CHAPTER XX.

CHAPTER XX.

Treasure Trove.

"You see the murder of Breckinridge was an unexpected complication in the plans of the gang," McCormick explained, when the girl's first intense horror at the knowledge of the slayer's identity had been partially overcome. "They had never before gone so far as to take life. Breckinridge had the reputation of being pretty swift and he's been mixed up in more than one scandal. He must have been meat for the Atterbury gang until he revolted, but he made a big mistake then. Instead of going to the police and braving a public inquiry, or coming to me, he chose to play a lone hand against the blackmailers, and lost. He traced the ringleaders to the Atterbury house and attempted to confront them single-handed. How he managed to elude the watchdog isn't known, but he got in through a dining-room window which Welch had left unfastened. It was only after the murder that the crook who played butler was so careful to lock up the house at night.

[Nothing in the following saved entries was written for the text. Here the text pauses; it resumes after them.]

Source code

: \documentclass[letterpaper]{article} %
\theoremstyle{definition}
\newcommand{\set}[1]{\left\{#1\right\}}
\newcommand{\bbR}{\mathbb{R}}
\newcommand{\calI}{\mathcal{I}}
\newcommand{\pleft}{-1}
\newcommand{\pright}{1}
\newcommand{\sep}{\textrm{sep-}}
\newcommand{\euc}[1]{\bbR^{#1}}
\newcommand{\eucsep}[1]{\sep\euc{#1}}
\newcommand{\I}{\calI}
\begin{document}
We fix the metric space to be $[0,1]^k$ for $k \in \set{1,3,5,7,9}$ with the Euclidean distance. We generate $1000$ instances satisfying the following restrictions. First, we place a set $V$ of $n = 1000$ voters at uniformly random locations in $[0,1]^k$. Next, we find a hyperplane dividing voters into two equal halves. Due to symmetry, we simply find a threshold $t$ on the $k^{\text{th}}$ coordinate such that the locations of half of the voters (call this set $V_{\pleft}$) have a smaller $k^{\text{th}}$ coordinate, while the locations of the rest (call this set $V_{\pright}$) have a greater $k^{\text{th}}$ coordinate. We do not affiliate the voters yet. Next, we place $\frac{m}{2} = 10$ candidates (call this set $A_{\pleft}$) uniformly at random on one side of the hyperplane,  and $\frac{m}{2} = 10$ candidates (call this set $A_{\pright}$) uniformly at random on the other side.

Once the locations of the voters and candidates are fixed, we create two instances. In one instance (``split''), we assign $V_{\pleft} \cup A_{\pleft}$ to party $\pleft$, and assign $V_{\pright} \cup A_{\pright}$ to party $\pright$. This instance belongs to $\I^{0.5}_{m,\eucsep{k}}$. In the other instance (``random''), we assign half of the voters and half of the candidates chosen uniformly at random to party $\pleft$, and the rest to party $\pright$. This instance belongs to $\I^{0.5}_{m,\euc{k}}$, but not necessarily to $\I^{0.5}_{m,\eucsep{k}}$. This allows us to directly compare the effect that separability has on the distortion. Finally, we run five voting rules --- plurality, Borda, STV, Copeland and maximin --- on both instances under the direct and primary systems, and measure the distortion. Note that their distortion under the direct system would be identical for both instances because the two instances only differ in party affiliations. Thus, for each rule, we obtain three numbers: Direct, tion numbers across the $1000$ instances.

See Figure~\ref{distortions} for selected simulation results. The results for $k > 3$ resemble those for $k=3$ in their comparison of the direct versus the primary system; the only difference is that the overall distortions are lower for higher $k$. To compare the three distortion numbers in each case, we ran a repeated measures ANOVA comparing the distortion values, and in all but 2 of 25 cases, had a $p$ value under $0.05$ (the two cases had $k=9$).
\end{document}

"Breckinridge had unfortunately taken a bracer or two before he started on his foolhardy expedition and when he found himself face to face with Wolvert he let his feelings get the better of him and in his resentment blustered out how much he knew against the gang. If he had only realized it he was confirming his own death-warrant, for he had found out too much to go free. Wolvert didn't wait to consult the head of the gang, Mrs. Atterbury, but seized a knife from the sideboard and a fight for life began. It must have been a silent one and quickly over, for no one heard it except Welch who slept on the ground floor at the back. He arrived on the scene in time to see Wolvert plunge the knife in Breckinridge's breast.

"Afterward, in desperation, they consulted as to the best method of disposing of the body and Wolvert suggested taking it up the road and leaving it. Welch tied up the dog and then went off to a junk dealer and fence whom he knew, and hired a horse and cart which he brought back to the gate.

"Wolvert, meanwhile, had gone to tell Mrs. Atterbury the truth and it must have been at that time you discovered the body, Miss Westcote.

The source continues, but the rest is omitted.